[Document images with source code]
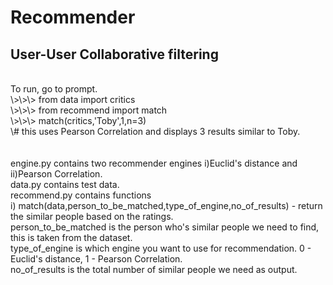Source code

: <h1>Recommender

<h2>User-User Collaborative filtering</h2>
<br>To run, go to prompt.
<br>\>\>\> from data import critics
<br>\>\>\> from recommend import match
<br>\>\>\> match(critics,'Toby',1,n=3) 
<br>\# this uses Pearson Correlation and displays 3 results similar to Toby.
<br><br><br>
engine.py contains two recommender engines i)Euclid's distance and ii)Pearson Correlation. 
<br>data.py contains test data.
<br>recommend.py contains functions 
<br>i) match(data,person_to_be_matched,type_of_engine,no_of_results) - return the similar people based on the ratings.<br> person_to_be_matched is the person who's similar people we need to find, this is taken from the dataset.<br> type_of_engine is which engine you want to use for recommendation. 0 - Euclid's distance, 1 - Pearson Correlation.<br> no_of_results is the total number of similar people we need as output.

## TASK INSTRUCTIONS
In the records above, find each line that mentions the word "critics", and copy it.

## EXPECTED OUTPUT
<br>\>\>\> from data import critics
<br>\>\>\> match(critics,'Toby',1,n=3) 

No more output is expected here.